BSA标准品配制可参照下表(微孔板检测,线性范围20-2000μg/ml):
管号 | 稀释液体积(μl) | 2mg/ml BSA体积(μl) | BSA终浓度(μg/ml) |
---|---|---|---|
A | 0 | 100 | 2000 |
B | 25 | 75 | 1500 |
C | 50 | 50 | 1000 |
D | 125 | 75 | 750 |
E | 150 | 50 | 500 |
F | 350 | 50 | 250 |
G | 375 | 25 | 125 |
H | 395 | 5 | 25 |
I | 400 | 0 | 0=Blank(空白孔) |
如用试管法检测,每管需加100μl标准品,按3个重复计算,每个浓度至少需配制300μl。
总BCA工作液体积=(标准品+待测样品)×重复数×每个样品所需要的BCA工作液
注意:试管法检测时每个样品加2.0ml BCA工作液,微孔板检测每个样品加200μl BCA工作液。
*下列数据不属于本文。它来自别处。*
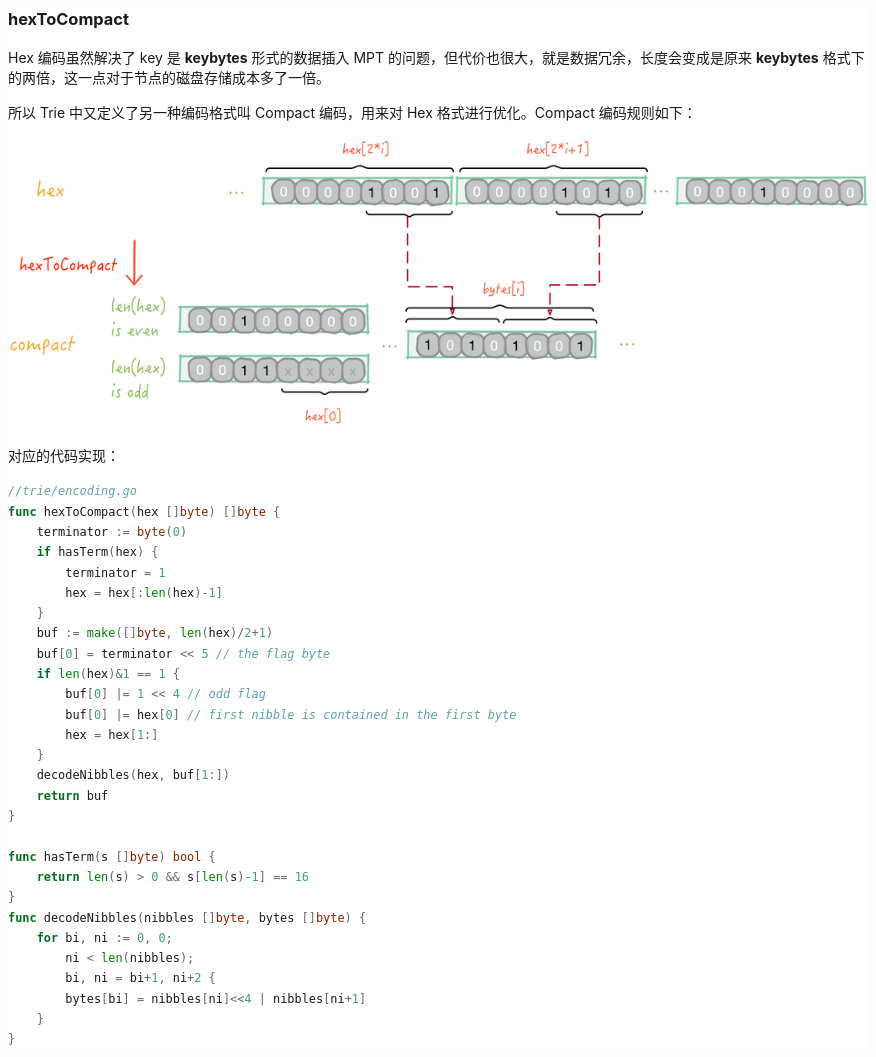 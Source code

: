 ### hexToCompact

Hex 编码虽然解决了 key 是 **keybytes** 形式的数据插入 MPT 的问题，但代价也很大，就是数据冗余，长度会变成是原来 **keybytes** 格式下的两倍，这一点对于节点的磁盘存储成本多了一倍。

所以 Trie 中又定义了另一种编码格式叫 Compact 编码，用来对 Hex 格式进行优化。Compact 编码规则如下：

![image-20181029172432304](assets/image-20181029172432304.png)

对应的代码实现：

```go
//trie/encoding.go
func hexToCompact(hex []byte) []byte {
    terminator := byte(0)
    if hasTerm(hex) {
        terminator = 1
        hex = hex[:len(hex)-1]
    }
    buf := make([]byte, len(hex)/2+1)
    buf[0] = terminator << 5 // the flag byte
    if len(hex)&1 == 1 {
        buf[0] |= 1 << 4 // odd flag
        buf[0] |= hex[0] // first nibble is contained in the first byte
        hex = hex[1:]
    }
    decodeNibbles(hex, buf[1:])
    return buf
}

func hasTerm(s []byte) bool {
    return len(s) > 0 && s[len(s)-1] == 16
}
func decodeNibbles(nibbles []byte, bytes []byte) {
    for bi, ni := 0, 0;
        ni < len(nibbles);
        bi, ni = bi+1, ni+2 {
        bytes[bi] = nibbles[ni]<<4 | nibbles[ni+1]
    }
}
```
50体积的BCA试剂A中加入1体积的BCA试剂B(A:B=50:1),充分混匀。
注意:BCA试剂B加入BCA试剂A中后,迅速浑浊,通过混匀后立即变澄清。BCA工作液装入密封容器内,室温条件24h稳定。
1. A-I的BSA标准品各取100μl依次加入到各反应管中。
2. 将待测样品适当稀释(可以多作几个梯度,如 2倍、4倍、8倍稀释),不同稀释度的待测样品各取100μl依次加入到各反应管中。
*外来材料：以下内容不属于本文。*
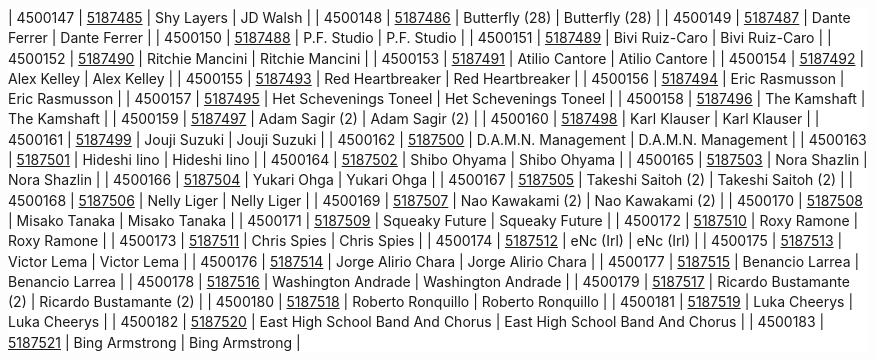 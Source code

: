 | 4500147 | [5187485](https://www.discogs.com/artist/5187485) | Shy Layers | JD Walsh |
| 4500148 | [5187486](https://www.discogs.com/artist/5187486) | Butterfly (28) | Butterfly (28) |
| 4500149 | [5187487](https://www.discogs.com/artist/5187487) | Dante Ferrer | Dante Ferrer |
| 4500150 | [5187488](https://www.discogs.com/artist/5187488) | P.F. Studio | P.F. Studio |
| 4500151 | [5187489](https://www.discogs.com/artist/5187489) | Bivi Ruiz-Caro | Bivi Ruiz-Caro |
| 4500152 | [5187490](https://www.discogs.com/artist/5187490) | Ritchie Mancini | Ritchie Mancini |
| 4500153 | [5187491](https://www.discogs.com/artist/5187491) | Atilio Cantore | Atilio Cantore |
| 4500154 | [5187492](https://www.discogs.com/artist/5187492) | Alex Kelley | Alex Kelley |
| 4500155 | [5187493](https://www.discogs.com/artist/5187493) | Red Heartbreaker | Red Heartbreaker |
| 4500156 | [5187494](https://www.discogs.com/artist/5187494) | Eric Rasmusson | Eric Rasmusson |
| 4500157 | [5187495](https://www.discogs.com/artist/5187495) | Het Schevenings Toneel | Het Schevenings Toneel |
| 4500158 | [5187496](https://www.discogs.com/artist/5187496) | The Kamshaft | The Kamshaft |
| 4500159 | [5187497](https://www.discogs.com/artist/5187497) | Adam Sagir (2) | Adam Sagir (2) |
| 4500160 | [5187498](https://www.discogs.com/artist/5187498) | Karl Klauser | Karl Klauser |
| 4500161 | [5187499](https://www.discogs.com/artist/5187499) | Jouji Suzuki | Jouji Suzuki |
| 4500162 | [5187500](https://www.discogs.com/artist/5187500) | D.A.M.N. Management | D.A.M.N. Management |
| 4500163 | [5187501](https://www.discogs.com/artist/5187501) | Hideshi Iino | Hideshi Iino |
| 4500164 | [5187502](https://www.discogs.com/artist/5187502) | Shibo Ohyama | Shibo Ohyama |
| 4500165 | [5187503](https://www.discogs.com/artist/5187503) | Nora Shazlin | Nora Shazlin |
| 4500166 | [5187504](https://www.discogs.com/artist/5187504) | Yukari Ohga | Yukari Ohga |
| 4500167 | [5187505](https://www.discogs.com/artist/5187505) | Takeshi Saitoh (2) | Takeshi Saitoh (2) |
| 4500168 | [5187506](https://www.discogs.com/artist/5187506) | Nelly Liger | Nelly Liger |
| 4500169 | [5187507](https://www.discogs.com/artist/5187507) | Nao Kawakami (2) | Nao Kawakami (2) |
| 4500170 | [5187508](https://www.discogs.com/artist/5187508) | Misako Tanaka | Misako Tanaka |
| 4500171 | [5187509](https://www.discogs.com/artist/5187509) | Squeaky Future | Squeaky Future |
| 4500172 | [5187510](https://www.discogs.com/artist/5187510) | Roxy Ramone | Roxy Ramone |
| 4500173 | [5187511](https://www.discogs.com/artist/5187511) | Chris Spies | Chris Spies |
| 4500174 | [5187512](https://www.discogs.com/artist/5187512) | eNc (Irl) | eNc (Irl) |
| 4500175 | [5187513](https://www.discogs.com/artist/5187513) | Victor Lema | Victor Lema |
| 4500176 | [5187514](https://www.discogs.com/artist/5187514) | Jorge Alirio Chara | Jorge Alirio Chara |
| 4500177 | [5187515](https://www.discogs.com/artist/5187515) | Benancio Larrea | Benancio Larrea |
| 4500178 | [5187516](https://www.discogs.com/artist/5187516) | Washington Andrade | Washington Andrade |
| 4500179 | [5187517](https://www.discogs.com/artist/5187517) | Ricardo Bustamante (2) | Ricardo Bustamante (2) |
| 4500180 | [5187518](https://www.discogs.com/artist/5187518) | Roberto Ronquillo | Roberto Ronquillo |
| 4500181 | [5187519](https://www.discogs.com/artist/5187519) | Luka Cheerys | Luka Cheerys |
| 4500182 | [5187520](https://www.discogs.com/artist/5187520) | East High School Band And Chorus | East High School Band And Chorus |
| 4500183 | [5187521](https://www.discogs.com/artist/5187521) | Bing Armstrong | Bing Armstrong |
3. 各管加入2.0ml BCA工作液,混匀,37℃孵育30min,冷却到室温。
注意:也可以室温放置2h,或60℃放置30min。BCA法测定蛋白浓度时,吸光度会随着时间的延长不断加深,并且显色反应会因温度升高而加快。如果蛋白浓度较低,可在较高温度孵育,或延长孵育时间。
4. 在分光光度计上进行检测,设定波长为562nm,用装满水的比色皿对仪器校零,然后在10分钟内对所有BSA标准品和待测样品读数。
5. 绘制标准曲线,计算待测样品中的蛋白浓度。
注意:数据处理时需要去除明显错误的值, 实际浓度需要乘以样品的稀释倍数。
1. A-I的BSA标准品各取25μl依次加入到96孔板各孔中。
2. 将待测样品适当稀释(可以多作几个梯度,如 2倍、4倍、8倍稀释),不同稀释度的待测样品各取25μl依次加入到96 孔板的样品孔中。
3. 各孔加入200μl BCA工作液,充分混匀,盖上微孔板,37℃孵育30min,冷却到室温。
注意:也可以室温放置2h,或60℃放置30min。BCA法测定蛋白浓度时,吸光度会随着时间的延长不断加深,并且显色反应会因温度升高而加快。如果蛋白浓度较低,可在较高温度孵育,或延长孵育时间。
4. 用酶标仪测定每个待测样品和BSA标准品在A562处的吸光值,或540~590 nm之间的其它波长的吸光值,注意要减去空白孔的吸光值。
5. 绘制标准曲线,计算待测样品中的蛋白浓度。
注意:数据处理时需要去除明显错误的值, 实际浓度需要乘以样品的稀释倍数。